**Problem statement**
With pictures left out, retype the lines from the start of the records through the one that contains "Expected Loss ($EL$).\\".
- Opening Delimiter -
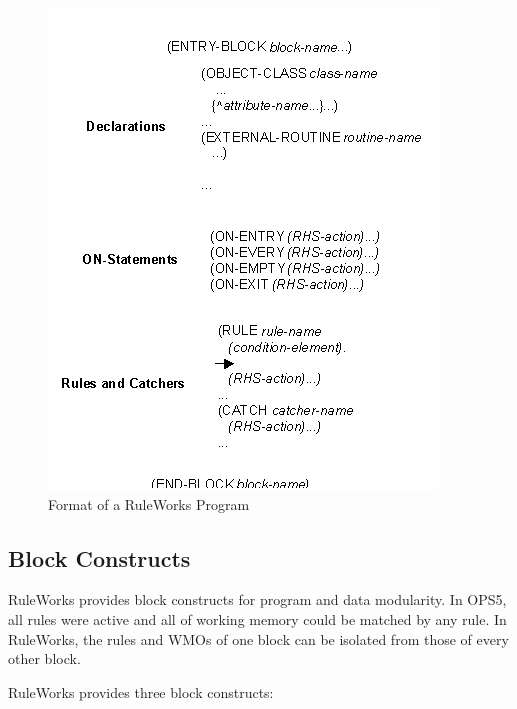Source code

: \begin{figure}[h]
  \centering
  \includegraphics[scale=0.7]{f1-4}
  \caption{Format of a RuleWorks Program}
  \label{f:1-4}
\end{figure}

\subsection{Block Constructs}

RuleWorks provides block constructs for program and data
modularity. In OPS5, all rules were active and all of working memory
could be matched by any rule. In RuleWorks, the rules and WMOs of one
block can be isolated from those of every other block.

RuleWorks provides three block constructs:

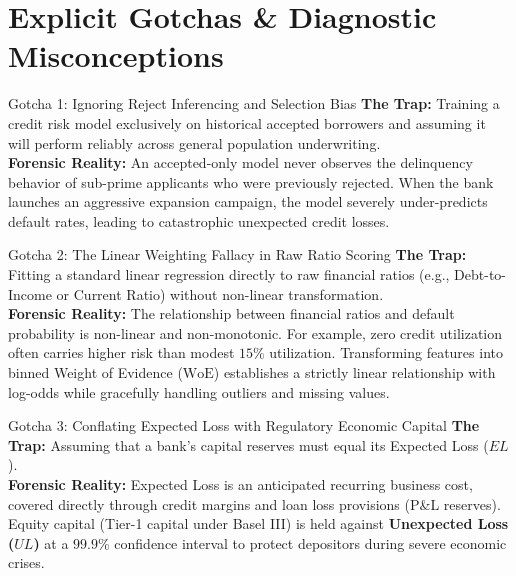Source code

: \section{Explicit Gotchas \& Diagnostic Misconceptions}

\begin{trapbox}{Gotcha 1: Ignoring Reject Inferencing and Selection Bias}
\textbf{The Trap:} Training a credit risk model exclusively on historical accepted borrowers and assuming it will perform reliably across general population underwriting.\\
\textbf{Forensic Reality:} An accepted-only model never observes the delinquency behavior of sub-prime applicants who were previously rejected. When the bank launches an aggressive expansion campaign, the model severely under-predicts default rates, leading to catastrophic unexpected credit losses.
\end{trapbox}

\begin{trapbox}{Gotcha 2: The Linear Weighting Fallacy in Raw Ratio Scoring}
\textbf{The Trap:} Fitting a standard linear regression directly to raw financial ratios (e.g., Debt-to-Income or Current Ratio) without non-linear transformation.\\
\textbf{Forensic Reality:} The relationship between financial ratios and default probability is non-linear and non-monotonic. For example, zero credit utilization often carries higher risk than modest $15\%$ utilization. Transforming features into binned Weight of Evidence ($\text{WoE}$) establishes a strictly linear relationship with log-odds while gracefully handling outliers and missing values.
\end{trapbox}

\begin{trapbox}{Gotcha 3: Conflating Expected Loss with Regulatory Economic Capital}
\textbf{The Trap:} Assuming that a bank's capital reserves must equal its Expected Loss ($EL$).\\
\textbf{Forensic Reality:} Expected Loss is an anticipated recurring business cost, covered directly through credit margins and loan loss provisions (P\&L reserves). Equity capital (Tier-1 capital under Basel III) is held against \textbf{Unexpected Loss ($UL$)} at a $99.9\%$ confidence interval to protect depositors during severe economic crises.
\end{trapbox}

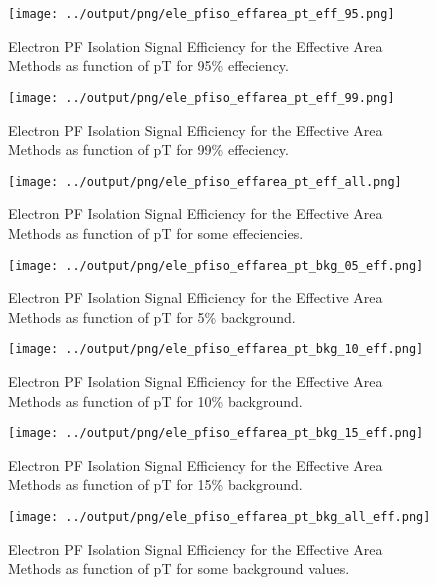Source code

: \documentclass[11pt]{book}
\begin{document}
\begin{figure}[htb]
\centering
\texttt{[image: ../output/png/ele\_pfiso\_effarea\_pt\_eff\_95.png]}
\caption{Electron PF Isolation Signal Efficiency for the Effective Area Methods as function of pT for 95\% effeciency.}
\label{fig:ele_pfiso_pt_eff_effarea_eff_95}
\end{figure}

\begin{figure}[htb]
\centering
\texttt{[image: ../output/png/ele\_pfiso\_effarea\_pt\_eff\_99.png]}
\caption{Electron PF Isolation Signal Efficiency for the Effective Area Methods as function of pT for 99\% effeciency.}
\label{fig:ele_pfiso_pt_eff_effarea_eff_99}
\end{figure}

\begin{figure}[htb]
\centering
\texttt{[image: ../output/png/ele\_pfiso\_effarea\_pt\_eff\_all.png]}
\caption{Electron PF Isolation Signal Efficiency for the Effective Area Methods as function of pT for some effeciencies.}
\label{fig:ele_pfiso_pt_eff_effarea_eff_all}
\end{figure}

\begin{figure}[htb]
\centering
\texttt{[image: ../output/png/ele\_pfiso\_effarea\_pt\_bkg\_05\_eff.png]}
\caption{Electron PF Isolation Signal Efficiency for the Effective Area Methods as function of pT for 5\% background.}
\label{fig:ele_pfiso_pt_bkg_effarea_bkg_05_eff}
\end{figure}

\begin{figure}[htb]
\centering
\texttt{[image: ../output/png/ele\_pfiso\_effarea\_pt\_bkg\_10\_eff.png]}
\caption{Electron PF Isolation Signal Efficiency for the Effective Area Methods as function of pT for 10\% background.}
\label{fig:ele_pfiso_pt_bkg_effarea_bkg_10_eff}
\end{figure}

\begin{figure}[htb]
\centering
\texttt{[image: ../output/png/ele\_pfiso\_effarea\_pt\_bkg\_15\_eff.png]}
\caption{Electron PF Isolation Signal Efficiency for the Effective Area Methods as function of pT for 15\% background.}
\label{fig:ele_pfiso_pt_bkg_effarea_bkg_15_eff}
\end{figure}

\begin{figure}[htb]
\centering
\texttt{[image: ../output/png/ele\_pfiso\_effarea\_pt\_bkg\_all\_eff.png]}
\caption{Electron PF Isolation Signal Efficiency for the Effective Area Methods as function of pT for some background values.}
\label{fig:ele_pfiso_pt_bkg_effarea_bkg_all_eff}
\end{figure}
\clearpage
\end{document}
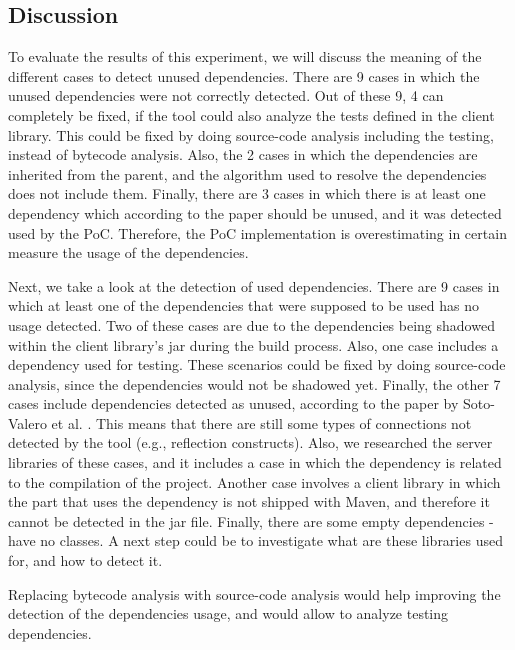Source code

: \subsection{Discussion}
To evaluate the results of this experiment, we will discuss the meaning of the different cases to detect unused dependencies. There are 9 cases in which the unused dependencies were not correctly detected. Out of these 9, 4 can completely be fixed, if the tool could also analyze the tests defined in the client library. This could be fixed by doing source-code analysis including the testing, instead of bytecode analysis. Also, the 2 cases in which the dependencies are inherited from the parent, and the algorithm used to resolve the dependencies does not include them. Finally, there are 3 cases in which there is at least one dependency which according to the paper should be unused, and it was detected used by the PoC. Therefore, the PoC implementation is overestimating in certain measure the usage of the dependencies.

Next, we take a look at the detection of used dependencies. There are 9 cases in which at least one of the dependencies that were supposed to be used has no usage detected. Two of these cases are due to the dependencies being shadowed within the client library's jar during the build process. Also, one case includes a dependency used for testing. These scenarios could be fixed by doing source-code analysis, since the dependencies would not be shadowed yet. Finally, the other 7 cases include dependencies detected as unused, according to the paper by Soto-Valero et al. \cite{soto2020comprehensive}. This means that there are still some types of connections not detected by the tool (e.g., reflection constructs). Also, we researched the server libraries of these cases, and it includes a case in which the dependency is related to the compilation of the project. Another case involves a client library in which the part that uses the dependency is not shipped with Maven, and therefore it cannot be detected in the jar file. Finally, there are some empty dependencies - have no classes. A next step could be to investigate what are these libraries used for, and how to detect it.

\begin{finding}
	Replacing bytecode analysis with source-code analysis would help improving the detection of the dependencies usage, and would allow to analyze testing dependencies.
	\label{find:source-code-analysis}
\end{finding}

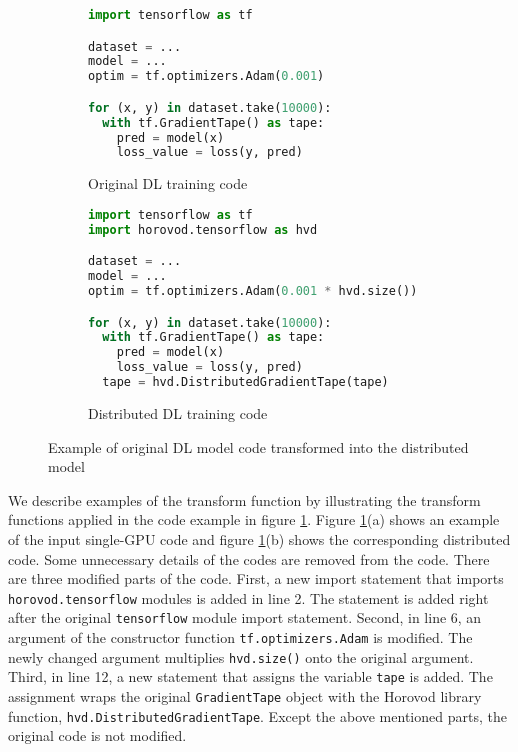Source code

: \begin{figure}[ht!]
  \centering
  \begin{subfigure}[t]{0.48\textwidth}
    \begin{lstlisting}[language=Python]
import tensorflow as tf

dataset = ...
model = ...
optim = tf.optimizers.Adam(0.001) 

for (x, y) in dataset.take(10000):
  with tf.GradientTape() as tape:
    pred = model(x)
    loss_value = loss(y, pred)\end{lstlisting} 
    \caption{Original DL training code}
  \end{subfigure}
  \hspace{5mm}
  \begin{subfigure}[t]{0.48\textwidth}
    \begin{lstlisting}[language=Python]
import tensorflow as tf
import horovod.tensorflow as hvd

dataset = ...
model = ...
optim = tf.optimizers.Adam(0.001 * hvd.size()) 

for (x, y) in dataset.take(10000):
  with tf.GradientTape() as tape:
    pred = model(x)
    loss_value = loss(y, pred) 
  tape = hvd.DistributedGradientTape(tape)\end{lstlisting}
    \caption{Distributed DL training code}
  \end{subfigure}
  \caption{Example of original DL model code transformed into the distributed model}
  \label{fig:trans:ex}
\end{figure}

We describe examples of the transform function by illustrating the transform
functions applied in the code example in figure \ref{fig:trans:ex}.
Figure \ref{fig:trans:ex}(a) shows an example of the input single-GPU code and
figure \ref{fig:trans:ex}(b) shows the corresponding distributed code. 
Some unnecessary details of the codes are removed from the code.
There are three modified parts of the code. 
First, a new import statement that imports {\tt horovod.tensorflow} modules
is added in line 2. 
The statement is added right after the original {\tt tensorflow} module
import statement.
Second, in line 6, an argument of the constructor function 
{\tt tf.optimizers.Adam} is modified. The newly changed argument multiplies
{\tt hvd.size()} onto the original argument.
Third, in line 12, a new statement that assigns the variable {\tt tape}
is added. The assignment wraps the original {\tt GradientTape} object with
the Horovod library function, {\tt hvd.DistributedGradientTape}.
Except the above mentioned parts, the original code is not modified.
- Closing Delimiter -
**Finished exercise**
Source code

: \begin{figure}[h]
  \centering
  \includegraphics[scale=0.7]{f1-4}
  \caption{Format of a RuleWorks Program}
  \label{f:1-4}
\end{figure}

\subsection{Block Constructs}

RuleWorks provides block constructs for program and data
modularity. In OPS5, all rules were active and all of working memory
could be matched by any rule. In RuleWorks, the rules and WMOs of one
block can be isolated from those of every other block.

RuleWorks provides three block constructs:

Source code

: \section{Explicit Gotchas \& Diagnostic Misconceptions}

\begin{trapbox}{Gotcha 1: Ignoring Reject Inferencing and Selection Bias}
\textbf{The Trap:} Training a credit risk model exclusively on historical accepted borrowers and assuming it will perform reliably across general population underwriting.\\
\textbf{Forensic Reality:} An accepted-only model never observes the delinquency behavior of sub-prime applicants who were previously rejected. When the bank launches an aggressive expansion campaign, the model severely under-predicts default rates, leading to catastrophic unexpected credit losses.
\end{trapbox}

\begin{trapbox}{Gotcha 2: The Linear Weighting Fallacy in Raw Ratio Scoring}
\textbf{The Trap:} Fitting a standard linear regression directly to raw financial ratios (e.g., Debt-to-Income or Current Ratio) without non-linear transformation.\\
\textbf{Forensic Reality:} The relationship between financial ratios and default probability is non-linear and non-monotonic. For example, zero credit utilization often carries higher risk than modest $15\%$ utilization. Transforming features into binned Weight of Evidence ($\text{WoE}$) establishes a strictly linear relationship with log-odds while gracefully handling outliers and missing values.
\end{trapbox}

\begin{trapbox}{Gotcha 3: Conflating Expected Loss with Regulatory Economic Capital}
\textbf{The Trap:} Assuming that a bank's capital reserves must equal its Expected Loss ($EL$).\\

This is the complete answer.